## Extracted data
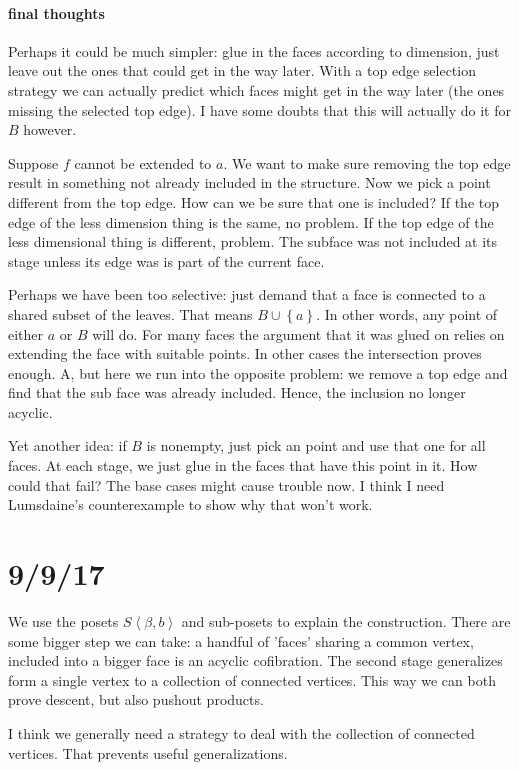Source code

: \documentclass{tac}
\newcommand\set[1]{\left\{#1\right\}}
\newcommand\tuplet[1]{\left\langle #1 \right\rangle}
\begin{document}
\paragraph{final thoughts}
Perhaps it could be much simpler: glue in the faces according to dimension, just leave out the ones that could get in the way later. With a top edge selection strategy we can actually predict which faces might get in the way later (the ones missing the selected top edge). I have some doubts that this will actually do it for $B$ however.

Suppose $f$ cannot be extended to $a$. We want to make sure removing the top edge result in something not already included in the structure. 
Now we pick a point different from the top edge. How can we be sure that one is included? If the top edge of the less dimension thing is the same, no problem. If the top edge of the less dimensional thing is different, problem. The subface was not included at its stage unless its edge was is part of the current face.

Perhaps we have been too selective: just demand that a face is connected to a shared subset of the leaves. That means $B\cup\set{a}$. In other words, any point of either $a$ or $B$ will do. For many faces the argument that it was glued on relies on extending the face with suitable points. In other cases the intersection proves enough. A, but here we run into the opposite problem: we remove a top edge and find that the sub face was already included. Hence, the inclusion no longer acyclic.

Yet another idea: if $B$ is nonempty, just pick an point and use that one for all faces. At each stage, we just glue in the faces that have this point in it. How could that fail? The base cases might cause trouble now. I think I need Lumsdaine's counterexample to show why that won't work.

\section{9/9/17}
We use the posets $S\tuplet{\beta,b}$ and sub-posets to explain the construction. There are some bigger step we can take: a handful of 'faces' sharing a common vertex, included into a bigger face is an acyclic cofibration. The second stage generalizes form a single vertex to a collection of connected vertices. This way we can both prove descent, but also pushout products.

I think we generally need a strategy to deal with the collection of connected vertices. That prevents useful generalizations.
\end{document}

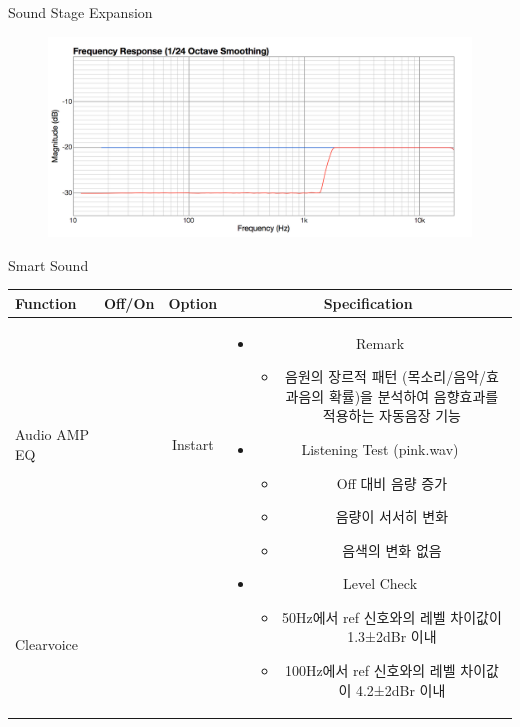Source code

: \documentclass{beamer}
\begin{document}
\begin{frame}[t]{Sound Stage Expansion}
		\begin{figure}[b]
			\includegraphics[height=0.32\textwidth]{figure/sxp.png}
		\end{figure}
		
	\end{frame}
	
	
	\begin{frame}[t]{Smart Sound}
		\begin{tiny}
			\begin{tabular}{@{}lccc@{}}
				\toprule
				Function & Off/On & Option & Specification \\
				\midrule
				Audio AMP EQ & \color{black}{Off} & Instart &
				\multirow{14}{60mm}{
					\begin{itemize}
						\item Remark
						\begin{itemize}
							\item 음원의 장르적 패턴 (목소리/음악/효과음의 확률)을 분석하여 음향효과를 적용하는 자동음장 기능
						\end{itemize}
						\item Listening Test (pink.wav)
						\begin{itemize}
							\item Off 대비 음량 증가
							\item 음량이 서서히 변화
							\item 음색의 변화 없음
						\end{itemize}
						\item Level Check
						\begin{itemize}
							\item 50Hz에서 ref 신호와의 레벨 차이값이 1.3±2dBr 이내
							\item 100Hz에서 ref 신호와의 레벨 차이값이 4.2±2dBr 이내
						\end{itemize}
					\end{itemize}
				} \\
				Clearvoice & \color{black}{Off} & & \\

\end{tabular}
\end{tiny}
\end{frame}
\end{document}
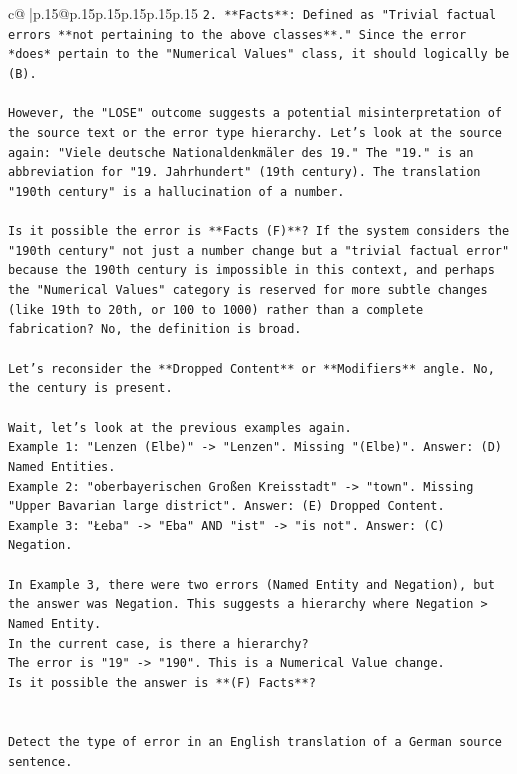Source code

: \documentclass{article}
\begin{document}
{\begin{supertabular}{c@{$\;$}|p{.15\linewidth}@{}p{.15\linewidth}p{.15\linewidth}p{.15\linewidth}p{.15\linewidth}p{.15\linewidth}}
{{{\texttt{2.  **Facts**: Defined as "Trivial factual errors **not pertaining to the above classes**." Since the error *does* pertain to the "Numerical Values" class, it should logically be (B).} \\
\\ 
\texttt{However, the "LOSE" outcome suggests a potential misinterpretation of the source text or the error type hierarchy. Let's look at the source again: "Viele deutsche Nationaldenkmäler des 19." The "19." is an abbreviation for "19. Jahrhundert" (19th century). The translation "190th century" is a hallucination of a number.} \\
\\ 
\texttt{Is it possible the error is **Facts (F)**? If the system considers the "190th century" not just a number change but a "trivial factual error" because the 190th century is impossible in this context, and perhaps the "Numerical Values" category is reserved for more subtle changes (like 19th to 20th, or 100 to 1000) rather than a complete fabrication? No, the definition is broad.} \\
\\ 
\texttt{Let's reconsider the **Dropped Content** or **Modifiers** angle. No, the century is present.} \\
\\ 
\texttt{Wait, let's look at the previous examples again.} \\
\texttt{Example 1: "Lenzen (Elbe)" {-}> "Lenzen". Missing "(Elbe)". Answer: (D) Named Entities.} \\
\texttt{Example 2: "oberbayerischen Großen Kreisstadt" {-}> "town". Missing "Upper Bavarian large district". Answer: (E) Dropped Content.} \\
\texttt{Example 3: "Łeba" {-}> "Eba" AND "ist" {-}> "is not". Answer: (C) Negation.} \\
\\ 
\texttt{In Example 3, there were two errors (Named Entity and Negation), but the answer was Negation. This suggests a hierarchy where Negation > Named Entity.} \\
\texttt{In the current case, is there a hierarchy?} \\
\texttt{The error is "19" {-}> "190". This is a Numerical Value change.} \\
\texttt{Is it possible the answer is **(F) Facts**?} \\
\\ 
\\ 
\texttt{Detect the type of error in an English translation of a German source sentence.} \\
}}}
\end{supertabular}}
\end{document}
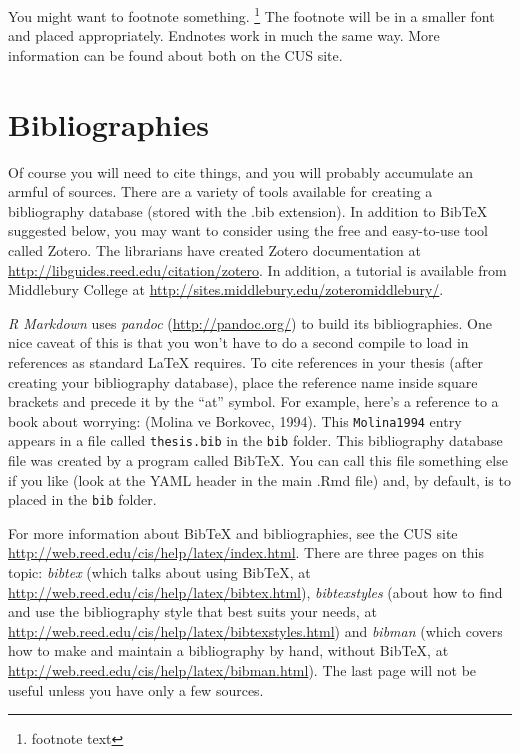\documentclass[12pt,twoside]{deuthesis}
\begin{document}
You might want to footnote something. \footnote{footnote text} The footnote will be in a smaller font and placed appropriately. Endnotes work in much the same way. More information can be found about both on the CUS site.

\hypertarget{bibliographies}{%
\section{Bibliographies}\label{bibliographies}}

Of course you will need to cite things, and you will probably accumulate an armful of sources. There are a variety of tools available for creating a bibliography database (stored with the .bib extension). In addition to BibTeX suggested below, you may want to consider using the free and easy-to-use tool called Zotero. The librarians have created Zotero documentation at \url{http://libguides.reed.edu/citation/zotero}. In addition, a tutorial is available from Middlebury College at \url{http://sites.middlebury.edu/zoteromiddlebury/}.

\emph{R Markdown} uses \emph{pandoc} (\url{http://pandoc.org/}) to build its bibliographies. One nice caveat of this is that you won't have to do a second compile to load in references as standard LaTeX requires. To cite references in your thesis (after creating your bibliography database), place the reference name inside square brackets and precede it by the ``at'' symbol. For example, here's a reference to a book about worrying: (Molina ve Borkovec, 1994). This \texttt{Molina1994} entry appears in a file called \texttt{thesis.bib} in the \texttt{bib} folder. This bibliography database file was created by a program called BibTeX. You can call this file something else if you like (look at the YAML header in the main .Rmd file) and, by default, is to placed in the \texttt{bib} folder.

For more information about BibTeX and bibliographies, see the CUS site \url{http://web.reed.edu/cis/help/latex/index.html}. There are three pages on this topic: \emph{bibtex} (which talks about using BibTeX, at \url{http://web.reed.edu/cis/help/latex/bibtex.html}), \emph{bibtexstyles} (about how to find and use the bibliography style that best suits your needs, at \url{http://web.reed.edu/cis/help/latex/bibtexstyles.html}) and \emph{bibman} (which covers how to make and maintain a bibliography by hand, without BibTeX, at \url{http://web.reed.edu/cis/help/latex/bibman.html}). The last page will not be useful unless you have only a few sources.
\end{document}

## Required work
A single number is expected: how many lines in the entries contain "edge".

## Answer below
4